Wenn Du mal scharf nachdenkst, sind das alles Sachen, die man zum Einstieg eben nicht unbedingt brauchen sollte. Okay ein OS braucht man, aber ich brauche als Anfänger kein VisualStudio (auch kein Eclipse oder IDEA), kein IIS und auch keinen SQL-Server. Was Du brauchst, um die Grundlagen einer Sprache richtig zu lernen ist ein Editor und halt die Sprache, fertig.

edit:



> Alles durchdacht, selbserklärend, getestet und funktionierend.



Das habe ich bis jetzt bei keiner Sprache erlebt  auch bei keiner IDE, schon gar nicht bei MSSQL-Servern.


----------



## nocturne (3. Jan 2012)

@Operator-überladen:
meinHaus += deinHaus ist ein zu einfaches Beispiel(!): ein Haus mehr ist als die Summe seiner Räume (raumliste1 += raumliste2 finde ich 100%ig).

Ob man Operatorüberladen verwendet oder nicht halte ich für Sitouationsabhängig, hoffe ihr stimmt mir zu.

@GC und Smartpointer / Autopointer.
Ich denke hier muss nicht nur die Sitouation unterschieden werden sondern auch die Spezialisierung der Fachkraft.

@auto
Bei groovy gibt es das typenunsichere deklarierren von variablen mit def.
Das finde ich nur gut, wenn
- die IDE anhand der vorherigen codezeilen erkennen kann, welche typen drin sein könnten und probleme markiert. 
z.B. um von einem String auf ein DetachedQuery zu kommen benötigt man nur eine variable mit namen sql. Das finde ich praktisch.


----------



## bronks (3. Jan 2012)

fastjack hat gesagt.:


> ... Anfänger kein VisualStudio (auch kein Eclipse oder IDEA), kein IIS und auch keinen SQL-Server. Was Du brauchst, um die Grundlagen einer Sprache richtig zu lernen ist ein Editor und halt die Sprache, fertig ...


Editor und Sprache waren irgenwann in den 80er das Mittel. Damals war noch alles einfach und übersichtlich, aber trotzdem hat man damit nicht weniger erreicht, als heute.
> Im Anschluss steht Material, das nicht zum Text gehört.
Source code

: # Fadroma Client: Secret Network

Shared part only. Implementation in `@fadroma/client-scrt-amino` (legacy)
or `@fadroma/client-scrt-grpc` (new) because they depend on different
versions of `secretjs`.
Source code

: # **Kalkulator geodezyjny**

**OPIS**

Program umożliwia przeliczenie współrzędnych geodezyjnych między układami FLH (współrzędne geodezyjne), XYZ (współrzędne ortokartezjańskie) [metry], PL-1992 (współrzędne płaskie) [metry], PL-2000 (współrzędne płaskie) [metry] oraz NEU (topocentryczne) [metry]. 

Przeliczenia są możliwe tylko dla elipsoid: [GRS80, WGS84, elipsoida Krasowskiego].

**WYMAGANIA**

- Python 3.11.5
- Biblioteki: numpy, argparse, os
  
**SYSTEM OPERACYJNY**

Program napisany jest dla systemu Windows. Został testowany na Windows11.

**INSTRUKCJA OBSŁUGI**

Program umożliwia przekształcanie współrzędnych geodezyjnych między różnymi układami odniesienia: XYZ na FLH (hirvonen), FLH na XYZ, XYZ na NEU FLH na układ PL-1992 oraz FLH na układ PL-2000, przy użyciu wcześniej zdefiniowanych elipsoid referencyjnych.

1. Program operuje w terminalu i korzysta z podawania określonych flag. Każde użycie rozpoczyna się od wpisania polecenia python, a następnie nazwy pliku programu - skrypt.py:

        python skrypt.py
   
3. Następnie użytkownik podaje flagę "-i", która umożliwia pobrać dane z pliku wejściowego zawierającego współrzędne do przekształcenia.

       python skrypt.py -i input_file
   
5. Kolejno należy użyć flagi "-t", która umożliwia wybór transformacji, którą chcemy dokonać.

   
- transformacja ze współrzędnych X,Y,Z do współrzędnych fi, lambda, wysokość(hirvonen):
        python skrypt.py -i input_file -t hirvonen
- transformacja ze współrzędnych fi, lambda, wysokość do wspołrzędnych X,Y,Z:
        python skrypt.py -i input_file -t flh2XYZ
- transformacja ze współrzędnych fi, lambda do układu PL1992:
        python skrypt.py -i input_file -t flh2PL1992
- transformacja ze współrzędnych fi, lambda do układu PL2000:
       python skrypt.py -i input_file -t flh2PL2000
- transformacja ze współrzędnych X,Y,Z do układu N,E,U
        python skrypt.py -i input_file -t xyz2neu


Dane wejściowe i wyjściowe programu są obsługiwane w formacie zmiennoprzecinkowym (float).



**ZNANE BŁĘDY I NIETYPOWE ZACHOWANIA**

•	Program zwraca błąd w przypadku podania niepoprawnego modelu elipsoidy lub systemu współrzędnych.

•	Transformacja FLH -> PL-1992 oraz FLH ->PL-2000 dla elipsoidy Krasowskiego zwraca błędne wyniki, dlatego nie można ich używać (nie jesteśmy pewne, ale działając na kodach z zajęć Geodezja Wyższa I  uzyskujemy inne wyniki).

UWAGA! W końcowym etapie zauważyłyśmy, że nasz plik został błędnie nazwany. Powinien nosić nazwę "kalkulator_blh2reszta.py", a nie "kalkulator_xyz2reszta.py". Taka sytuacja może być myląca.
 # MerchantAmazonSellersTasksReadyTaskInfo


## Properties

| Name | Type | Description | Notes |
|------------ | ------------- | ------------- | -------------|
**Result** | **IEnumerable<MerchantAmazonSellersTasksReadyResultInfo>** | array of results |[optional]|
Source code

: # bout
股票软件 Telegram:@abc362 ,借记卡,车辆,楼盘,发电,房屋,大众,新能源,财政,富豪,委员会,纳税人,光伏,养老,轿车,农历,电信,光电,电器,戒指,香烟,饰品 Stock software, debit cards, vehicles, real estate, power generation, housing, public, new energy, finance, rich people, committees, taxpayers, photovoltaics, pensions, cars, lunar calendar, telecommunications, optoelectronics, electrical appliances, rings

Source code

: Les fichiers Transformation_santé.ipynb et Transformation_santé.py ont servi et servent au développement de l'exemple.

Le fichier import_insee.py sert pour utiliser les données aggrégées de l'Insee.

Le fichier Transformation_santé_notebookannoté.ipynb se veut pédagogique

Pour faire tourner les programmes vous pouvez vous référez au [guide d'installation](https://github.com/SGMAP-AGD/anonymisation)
Heute will der Benutzer ein Klickibunti, welches sich aus vielen komplizierten Objekten zusammensetzt. Schon dafür braucht man eine vernünftige IDE mit CodeCompletion bzw. IntelliSense, denn Auswendiglernen oder in Büchern herumblättern muß sich heute niemand mehr antun.

Mittlerweile sind wir soweit, daß es für Java sogar brauchbare GuiEditoren gibt. Und plötzlich sind diese sogar beliebt. Mache Leute kritisieren zwar, daß man den generierten Code nicht bzw. mit Einschränkungen editieren kann. Ich meine, daß es eine Frechheit von technischer Krücke ist, daß ein GuiEditor überhaupt JavaCode erzeugt.

Vernünftige GuiEditoren für Java gab es natürlich auch schon vor 10 Jahren, aber da diese etwas gekostet haben passten diese einfach nicht in die Javawelt.


----------



## fastjack (3. Jan 2012)

> Heute will der Benutzer ein Klickibunti, welches sich aus vielen komplizierten Objekten zusammensetzt. Schon dafür braucht man eine vernünftige IDE mit CodeCompletion bzw. IntelliSense, denn Auswendiglernen oder in Büchern herumblättern muß sich heute niemand mehr antun.



Leider. Durch Klickibunti lernt man aber leider nicht... CodeCompletion + IntelliSense sind natürlich sinnvoll, zum reinen Erlernen würde ich es nicht empfehlen, kurzum, es verblödet. Ich kenne Leute, die keinen deutschen Satz mehr ohne IntelliSense zustande bringen. Andere schreiben nichtmal mehr Klassen- oder Methodennamen richtig, wieso denn auch, die CodeCompletion sucht schon das Passende heraus. Und "denn Auswendiglernen oder in Büchern herumblättern muß sich heute niemand mehr antun", antun? tja, wir haben ja auch schon aufgehört zu denken stattdessen googeln wir 

Ich sage immer noch: Um Java zu lernen, reicht ein normaler Editor und das JDK (wie groß nochmal 50-60MB?), fertig.

P.S.: Um GUI geht es in dem Thread gar nicht.


----------



## bronks (3. Jan 2012)

Firephoenix hat gesagt.:


> Die Diskussion hier ist mittlerweile auf einem Niveau als würde man in den Baumarkt schreien: "Welches Werkzeug ist am wichtigsten" ...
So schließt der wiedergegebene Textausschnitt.